> [Information given]
##########
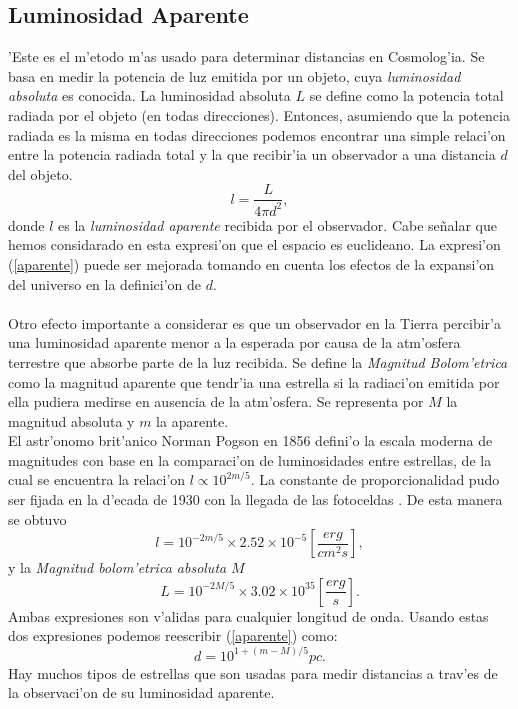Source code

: \subsection{Luminosidad Aparente}
'Este es el m'etodo m'as usado para determinar distancias en Cosmolog'ia. Se basa en medir la potencia de luz emitida por un objeto,
cuya \textit{luminosidad absoluta} es conocida. La luminosidad absoluta $L$ se define como la potencia total radiada por el objeto 
(en todas direcciones). Entonces, asumiendo que la potencia radiada es la misma en todas direcciones podemos encontrar una simple 
relaci'on entre la potencia radiada total y la que recibir'ia un observador a una distancia $d$ del objeto.
\begin{equation}
l=\frac{L}{4\pi d^2}, \label{aparente}
\end{equation}
donde $l$ es la \textit{luminosidad aparente} recibida por el observador. Cabe se\~nalar que hemos considarado en esta 
expresi'on que el espacio es euclideano.
La expresi'on (\ref{aparente}) puede ser mejorada tomando en cuenta los efectos de la expansi'on del universo en la definici'on 
de $d$.\\ \\
Otro efecto importante a considerar es que un observador en la Tierra percibir'a una luminosidad aparente menor a la 
esperada por causa de la atm'osfera terrestre que absorbe parte de la luz recibida.
Se define la \textit{Magnitud Bolom'etrica} como la  magnitud aparente que tendr'ia una estrella si la radiaci'on
emitida por ella pudiera medirse en ausencia de la atm'osfera. Se representa por $M$ la magnitud absoluta y $m$ la aparente.\\
El astr'onomo brit'anico Norman Pogson en 1856 defini'o la escala moderna de magnitudes con base en la comparaci'on 
de luminosidades entre estrellas, de la cual se encuentra la relaci'on $l \propto 10^{2m/5}$. La constante 
de proporcionalidad pudo ser fijada en la d'ecada de 1930 con la llegada de las fotoceldas \cite{Hubble2}. 
De esta manera se obtuvo
\begin{equation}
l=10^{-2m/5}\times 2.52 \times 10^{-5} \left [\frac{erg}{cm^{2}s}\right ],
\end{equation}
 y la \textit{Magnitud bolom'etrica absoluta} $M$ 
\begin{equation}
L=10^{-2M/5}\times 3.02 \times 10^{35} \left [ \frac{erg}{s}\right ].
\end{equation}
Ambas expresiones son v'alidas para cualquier longitud de onda. Usando estas dos expresiones podemos reescribir (\ref{aparente}) como:
\begin{equation}
d=10^{1+(m-M)/5}pc.    \label{d}
\end{equation}
Hay muchos tipos de estrellas que son usadas para medir distancias a trav'es de la observaci'on de su luminosidad aparente.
##########
> [Work required] Report each line of the data in which "etrica" occurs.

> [Answer to this exercise]
Se define la \textit{Magnitud Bolom'etrica} como la  magnitud aparente que tendr'ia una estrella si la radiaci'on
 y la \textit{Magnitud bolom'etrica absoluta} $M$ 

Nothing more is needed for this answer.